Material for the task:
┏━━
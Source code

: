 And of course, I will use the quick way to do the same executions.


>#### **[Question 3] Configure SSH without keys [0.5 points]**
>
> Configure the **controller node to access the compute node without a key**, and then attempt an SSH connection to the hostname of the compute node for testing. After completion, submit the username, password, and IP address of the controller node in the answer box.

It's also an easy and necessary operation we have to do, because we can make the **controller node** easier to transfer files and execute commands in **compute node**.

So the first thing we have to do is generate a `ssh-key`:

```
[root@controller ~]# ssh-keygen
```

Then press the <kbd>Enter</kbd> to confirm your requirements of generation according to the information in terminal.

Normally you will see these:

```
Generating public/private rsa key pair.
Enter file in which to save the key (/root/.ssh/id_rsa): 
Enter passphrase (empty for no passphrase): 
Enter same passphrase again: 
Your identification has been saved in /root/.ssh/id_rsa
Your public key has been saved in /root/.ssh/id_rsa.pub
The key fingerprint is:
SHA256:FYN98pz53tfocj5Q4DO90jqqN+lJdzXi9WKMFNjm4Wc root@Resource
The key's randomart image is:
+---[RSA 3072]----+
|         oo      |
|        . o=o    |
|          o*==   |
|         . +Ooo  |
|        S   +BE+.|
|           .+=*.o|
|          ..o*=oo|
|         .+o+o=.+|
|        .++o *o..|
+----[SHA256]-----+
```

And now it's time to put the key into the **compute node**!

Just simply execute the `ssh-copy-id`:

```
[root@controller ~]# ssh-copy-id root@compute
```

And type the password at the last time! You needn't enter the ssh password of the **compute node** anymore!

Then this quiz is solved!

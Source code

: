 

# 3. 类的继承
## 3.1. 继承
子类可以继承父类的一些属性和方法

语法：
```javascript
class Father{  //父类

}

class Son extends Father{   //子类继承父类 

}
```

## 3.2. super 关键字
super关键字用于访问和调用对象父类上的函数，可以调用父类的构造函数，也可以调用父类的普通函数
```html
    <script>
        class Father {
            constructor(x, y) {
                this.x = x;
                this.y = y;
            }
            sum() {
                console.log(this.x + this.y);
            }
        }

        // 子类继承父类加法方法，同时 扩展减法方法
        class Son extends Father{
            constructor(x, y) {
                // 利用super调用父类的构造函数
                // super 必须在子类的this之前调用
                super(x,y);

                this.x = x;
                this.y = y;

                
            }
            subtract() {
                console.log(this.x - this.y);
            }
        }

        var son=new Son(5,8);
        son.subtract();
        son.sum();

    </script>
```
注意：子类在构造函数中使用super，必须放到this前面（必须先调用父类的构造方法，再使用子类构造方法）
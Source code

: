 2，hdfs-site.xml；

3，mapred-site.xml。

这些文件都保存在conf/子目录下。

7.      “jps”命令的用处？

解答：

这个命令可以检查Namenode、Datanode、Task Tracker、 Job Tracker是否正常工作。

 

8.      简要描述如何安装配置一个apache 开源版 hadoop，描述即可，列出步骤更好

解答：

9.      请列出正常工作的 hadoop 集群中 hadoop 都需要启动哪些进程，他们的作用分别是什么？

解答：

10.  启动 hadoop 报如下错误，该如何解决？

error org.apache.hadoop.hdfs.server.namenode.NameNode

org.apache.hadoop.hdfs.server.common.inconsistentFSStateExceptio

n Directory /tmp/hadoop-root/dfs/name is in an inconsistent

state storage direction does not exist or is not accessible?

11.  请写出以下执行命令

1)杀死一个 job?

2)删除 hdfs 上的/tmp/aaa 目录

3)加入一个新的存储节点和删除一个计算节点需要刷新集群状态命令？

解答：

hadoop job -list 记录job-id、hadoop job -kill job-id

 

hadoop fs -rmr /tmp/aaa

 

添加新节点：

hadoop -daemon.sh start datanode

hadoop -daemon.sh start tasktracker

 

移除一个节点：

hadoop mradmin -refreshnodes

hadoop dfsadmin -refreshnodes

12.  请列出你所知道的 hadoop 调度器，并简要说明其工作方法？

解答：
┗━━
Give back the material in full, word for word.

Answer:
Source code

: And of course, I will use the quick way to do the same executions.


>#### **[Question 3] Configure SSH without keys [0.5 points]**
>
> Configure the **controller node to access the compute node without a key**, and then attempt an SSH connection to the hostname of the compute node for testing. After completion, submit the username, password, and IP address of the controller node in the answer box.

It's also an easy and necessary operation we have to do, because we can make the **controller node** easier to transfer files and execute commands in **compute node**.

So the first thing we have to do is generate a `ssh-key`:

```
[root@controller ~]# ssh-keygen
```

Then press the <kbd>Enter</kbd> to confirm your requirements of generation according to the information in terminal.

Normally you will see these:

```
Generating public/private rsa key pair.
Enter file in which to save the key (/root/.ssh/id_rsa): 
Enter passphrase (empty for no passphrase): 
Enter same passphrase again: 
Your identification has been saved in /root/.ssh/id_rsa
Your public key has been saved in /root/.ssh/id_rsa.pub
The key fingerprint is:
SHA256:FYN98pz53tfocj5Q4DO90jqqN+lJdzXi9WKMFNjm4Wc root@Resource
The key's randomart image is:
+---[RSA 3072]----+
|         oo      |
|        . o=o    |
|          o*==   |
|         . +Ooo  |
|        S   +BE+.|
|           .+=*.o|
|          ..o*=oo|
|         .+o+o=.+|
|        .++o *o..|
+----[SHA256]-----+
```

And now it's time to put the key into the **compute node**!

Just simply execute the `ssh-copy-id`:

```
[root@controller ~]# ssh-copy-id root@compute
```

And type the password at the last time! You needn't enter the ssh password of the **compute node** anymore!

Then this quiz is solved!

Source code

: 

# 3. 类的继承
## 3.1. 继承
子类可以继承父类的一些属性和方法

语法：
```javascript
class Father{  //父类

}

class Son extends Father{   //子类继承父类 

}
```

## 3.2. super 关键字
super关键字用于访问和调用对象父类上的函数，可以调用父类的构造函数，也可以调用父类的普通函数
```html
    <script>
        class Father {
            constructor(x, y) {
                this.x = x;
                this.y = y;
            }
            sum() {
                console.log(this.x + this.y);
            }
        }

        // 子类继承父类加法方法，同时 扩展减法方法
        class Son extends Father{
            constructor(x, y) {
                // 利用super调用父类的构造函数
                // super 必须在子类的this之前调用
                super(x,y);

                this.x = x;
                this.y = y;

                
            }
            subtract() {
                console.log(this.x - this.y);
            }
        }

        var son=new Son(5,8);
        son.subtract();
        son.sum();

    </script>
```
注意：子类在构造函数中使用super，必须放到this前面（必须先调用父类的构造方法，再使用子类构造方法）
Source code

: 2，hdfs-site.xml；

3，mapred-site.xml。

这些文件都保存在conf/子目录下。

7.      “jps”命令的用处？

解答：

这个命令可以检查Namenode、Datanode、Task Tracker、 Job Tracker是否正常工作。

 

8.      简要描述如何安装配置一个apache 开源版 hadoop，描述即可，列出步骤更好

解答：

9.      请列出正常工作的 hadoop 集群中 hadoop 都需要启动哪些进程，他们的作用分别是什么？

解答：

10.  启动 hadoop 报如下错误，该如何解决？

error org.apache.hadoop.hdfs.server.namenode.NameNode

org.apache.hadoop.hdfs.server.common.inconsistentFSStateExceptio

n Directory /tmp/hadoop-root/dfs/name is in an inconsistent

state storage direction does not exist or is not accessible?

11.  请写出以下执行命令

1)杀死一个 job?

2)删除 hdfs 上的/tmp/aaa 目录

3)加入一个新的存储节点和删除一个计算节点需要刷新集群状态命令？

解答：

hadoop job -list 记录job-id、hadoop job -kill job-id

 

hadoop fs -rmr /tmp/aaa

 

添加新节点：

hadoop -daemon.sh start datanode

hadoop -daemon.sh start tasktracker

 

移除一个节点：

hadoop mradmin -refreshnodes

hadoop dfsadmin -refreshnodes

12.  请列出你所知道的 hadoop 调度器，并简要说明其工作方法？

解答：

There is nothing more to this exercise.